I am working on an data project assignment where I am asked to use 50% of data for training and remaining 50% of data for testing. I would like to use the magic of cross-validation and still meet the aforementioned criteria.
Currently, my code is following:
clf = LogisticRegression(penalty='l2', class_weight='balanced'
tprs = []
aucs = []
mean_fpr = np.linspace(0, 1, 100)
#cross validation
cv = StratifiedKFold(n_splits=2)
i = 0
for train, test in cv.split(X, y):
probas_ = clf.fit(X[train], y[train]).predict_proba(X[test])
# Compute ROC curve and area the curve
fpr, tpr, thresholds = roc_curve(y[test], probas_[:, 1])

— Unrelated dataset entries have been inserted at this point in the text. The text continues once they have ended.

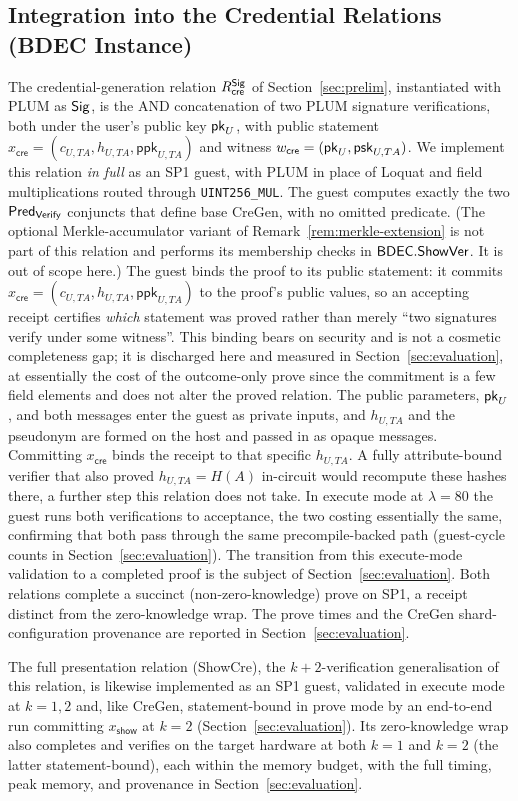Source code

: \subsection{Integration into the Credential Relations (BDEC Instance)}\label{ssec:integration}
The credential-generation relation $R_{\mathsf{cre}}^{\Sig}$ of Section~\ref{sec:prelim}, instantiated with PLUM as $\Sig$, is the AND concatenation of two PLUM signature verifications, both under the user's public key $\pk_U$, with public statement $x_{\mathsf{cre}}=(c_{U,TA},h_{U,TA},\mathsf{ppk}_{U,TA})$ and witness $w_{\mathsf{cre}}=(\pk_U,\mathsf{psk}_{U,TA})$. We implement this relation \emph{in full} as an SP1 guest, with PLUM in place of Loquat and field multiplications routed through \texttt{UINT256\_MUL}. The guest computes exactly the two $\Pred_{\Verify}$ conjuncts that define base CreGen, with no omitted predicate. (The optional Merkle-accumulator variant of Remark~\ref{rem:merkle-extension} is not part of this relation and performs its membership checks in $\BDEC.\mathsf{ShowVer}$. It is out of scope here.) The guest binds the proof to its public statement: it commits $x_{\mathsf{cre}}=(c_{U,TA},h_{U,TA},\mathsf{ppk}_{U,TA})$ to the proof's public values, so an accepting receipt certifies \emph{which} statement was proved rather than merely ``two signatures verify under some witness''. This binding bears on security and is not a cosmetic completeness gap; it is discharged here and measured in Section~\ref{sec:evaluation}, at essentially the cost of the outcome-only prove since the commitment is a few field elements and does not alter the proved relation. The public parameters, $\pk_U$, and both messages enter the guest as private inputs, and $h_{U,TA}$ and the pseudonym are formed on the host and passed in as opaque messages. Committing $x_{\mathsf{cre}}$ binds the receipt to that specific $h_{U,TA}$. A fully attribute-bound verifier that also proved $h_{U,TA}=H(A)$ in-circuit would recompute these hashes there, a further step this relation does not take. In execute mode at $\lambda=80$ the guest runs both verifications to acceptance, the two costing essentially the same, confirming that both pass through the same precompile-backed path (guest-cycle counts in Section~\ref{sec:evaluation}). The transition from this execute-mode validation to a completed proof is the subject of Section~\ref{sec:evaluation}. Both relations complete a succinct (non-zero-knowledge) prove on SP1, a receipt distinct from the zero-knowledge wrap. The prove times and the CreGen shard-configuration provenance are reported in Section~\ref{sec:evaluation}.

The full presentation relation (ShowCre), the $k+2$-verification generalisation of this relation, is likewise implemented as an SP1 guest, validated in execute mode at $k=1,2$ and, like CreGen, statement-bound in prove mode by an end-to-end run committing $x_{\mathsf{show}}$ at $k=2$ (Section~\ref{sec:evaluation}). Its zero-knowledge wrap also completes and verifies on the target hardware at both $k=1$ and $k=2$ (the latter statement-bound), each within the memory budget, with the full timing, peak memory, and provenance in Section~\ref{sec:evaluation}.
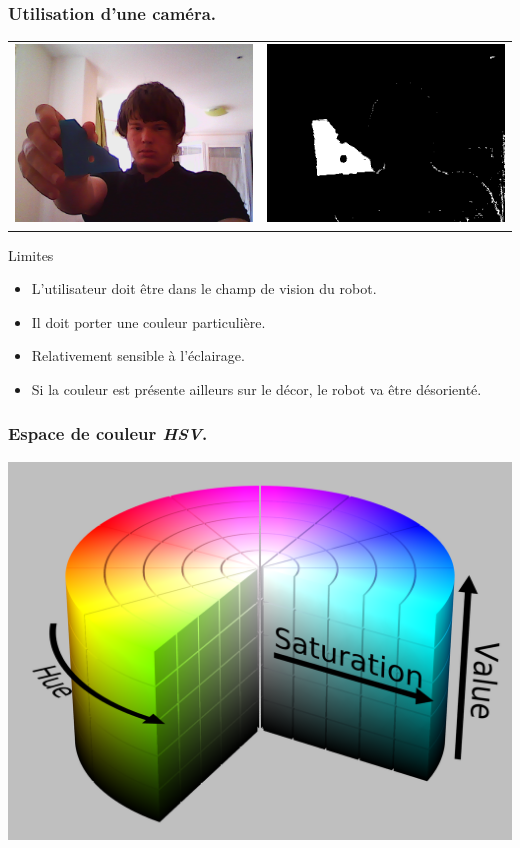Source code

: \begin{frame}
    \frametitle{Utilisation d'une caméra.}
    \begin{tabular}{cc}
        \includegraphics[width=.4\linewidth]{rcs/follow_bef.png} & \includegraphics[width=.4\linewidth]{rcs/follow_aft.png} \\
    \end{tabular}
     { \begin{alertblock}{Limites}
            \begin{itemize}
                \pause \item L'utilisateur doit être dans le champ de vision du robot.
                \pause \item Il doit porter une couleur particulière.
                \pause \item Relativement sensible à l'éclairage.
                \pause \item Si la couleur est présente ailleurs sur le décor, le robot va être désorienté.
            \end{itemize}
    \end{alertblock} }
\end{frame}

\begin{frame}
    \frametitle{Espace de couleur \emph{HSV}.}
    \begin{center}
        \includegraphics[width=.8\linewidth]{rcs/hsv.png}
    \end{center}
\end{frame}

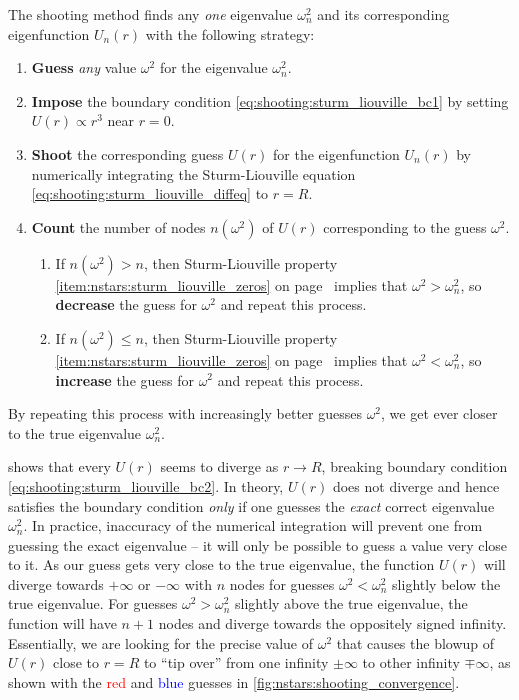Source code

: The shooting method finds any \emph{one} eigenvalue $\omega_n^2$ and its corresponding eigenfunction $U_n(r)$ with the following strategy:
\begin{enumerate}
\item \textbf{Guess} \emph{any} value $\omega^2$ for the eigenvalue $\omega_n^2$.
\item \textbf{Impose} the boundary condition \eqref{eq:shooting:sturm_liouville_bc1} by setting $U(r) \propto r^3$ near $r = 0$. \label{item:shooting:bc1}
\item \textbf{Shoot} the corresponding guess $U(r)$ for the eigenfunction $U_n(r)$ by numerically integrating the Sturm-Liouville equation \eqref{eq:shooting:sturm_liouville_diffeq} to $r=R$. \label{item:shooting:shoot}
\item \textbf{Count} the number of nodes $n(\omega^2)$ of $U(r)$ corresponding to the guess $\omega^2$.
      \begin{enumerate}
      \item If $n(\omega^2) > n$, then Sturm-Liouville property \ref{item:nstars:sturm_liouville_zeros} on page~\pageref{item:nstars:sturm_liouville_zeros} implies that $\omega^2 > \omega_n^2$, so \textbf{decrease} the guess for $\omega^2$ and repeat this process. \label{item:shooting:count_decrease}
      \item If $n(\omega^2) \leq n$, then Sturm-Liouville property \ref{item:nstars:sturm_liouville_zeros} on page~\pageref{item:nstars:sturm_liouville_zeros} implies that $\omega^2 < \omega_n^2$, so \textbf{increase} the guess for $\omega^2$ and repeat this process. \label{item:shooting:count_increase}
      \end{enumerate}
      \label{item:shooting:count}
\end{enumerate}
By repeating this process with increasingly better guesses $\omega^2$, we get ever closer to the true eigenvalue $\omega_n^2$.

 shows that every $U(r)$ seems to diverge as $r \rightarrow R$, breaking boundary condition \eqref{eq:shooting:sturm_liouville_bc2}.
In theory, $U(r)$ does not diverge and hence satisfies the boundary condition \emph{only} if one guesses the \emph{exact} correct eigenvalue $\omega_n^2$.
In practice, inaccuracy of the numerical integration will prevent one from guessing the exact eigenvalue -- it will only be possible to guess a value very close to it.
As our guess gets very close to the true eigenvalue, the function $U(r)$ will diverge towards $+\infty$ or $-\infty$ with $n$ nodes for guesses $\omega^2 < \omega_n^2$ slightly below the true eigenvalue.
For guesses $\omega^2 > \omega_n^2$ slightly above the true eigenvalue, the function will have $n+1$ nodes and diverge towards the oppositely signed infinity.
Essentially, we are looking for the precise value of $\omega^2$ that causes the blowup of $U(r)$ close to $r=R$ to ``tip over'' from one infinity $\pm \infty$ to other infinity $\mp \infty$, as shown with the \textcolor{red}{red} and \textcolor{blue}{blue} guesses in \cref{fig:nstars:shooting_convergence}.

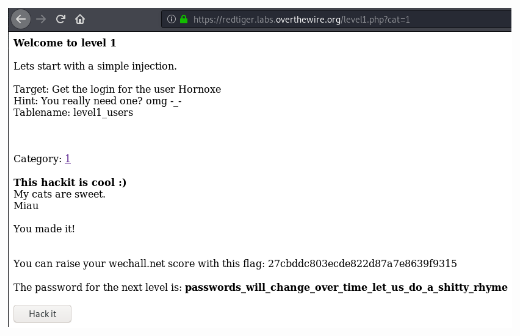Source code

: \documentclass[11pt,letterpaper]{article}
\begin{document}
\begin{center}
\includegraphics[scale=.6]{./Img/sqlmap7.png}
\end{center}~\\~\\~\\
\end{document}
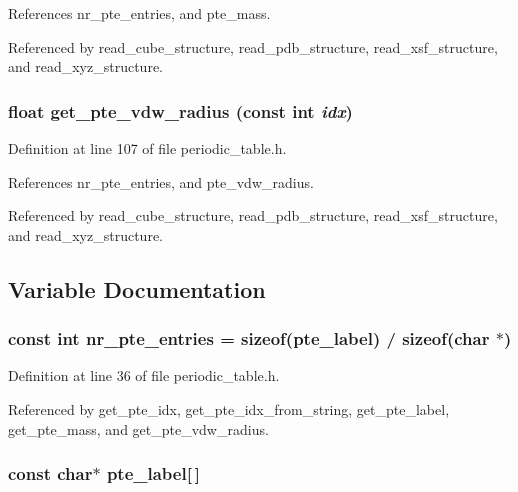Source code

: References nr\_\-pte\_\-entries, and pte\_\-mass.

Referenced by read\_\-cube\_\-structure, read\_\-pdb\_\-structure, read\_\-xsf\_\-structure, and read\_\-xyz\_\-structure.
\subsubsection{\setlength{\rightskip}{0pt plus 5cm}float get\_\-pte\_\-vdw\_\-radius (const int {\em idx})\hspace{0.3cm}{\tt  [static]}}\label{periodic__table_8h_a6}




Definition at line 107 of file periodic\_\-table.h.

References nr\_\-pte\_\-entries, and pte\_\-vdw\_\-radius.

Referenced by read\_\-cube\_\-structure, read\_\-pdb\_\-structure, read\_\-xsf\_\-structure, and read\_\-xyz\_\-structure.

\subsection{Variable Documentation}
\subsubsection{\setlength{\rightskip}{0pt plus 5cm}const int nr\_\-pte\_\-entries = sizeof({\bf pte\_\-label}) / sizeof(char $\ast$)\hspace{0.3cm}{\tt  [static]}}\label{periodic__table_8h_a1}




Definition at line 36 of file periodic\_\-table.h.

Referenced by get\_\-pte\_\-idx, get\_\-pte\_\-idx\_\-from\_\-string, get\_\-pte\_\-label, get\_\-pte\_\-mass, and get\_\-pte\_\-vdw\_\-radius.
\subsubsection{\setlength{\rightskip}{0pt plus 5cm}const char$\ast$ pte\_\-label[$\,$]\hspace{0.3cm}{\tt  [static]}}\label{periodic__table_8h_a0}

tprs.append(interp(mean_fpr, fpr, tpr))
tprs[-1][0] = 0.0
roc_auc = auc(fpr, tpr)
aucs.append(roc_auc)
i += 1
print("Average AUC: ", sum(aucs)/len(aucs),"AUC: ", aucs[-1],)
Since I am using just 2 splits, is it considered as if I was using train-test split of 50:50? Or should I first split data into 50:50 and then use cross validation on the training part, and finally use that model to test the remaining 50% on test data?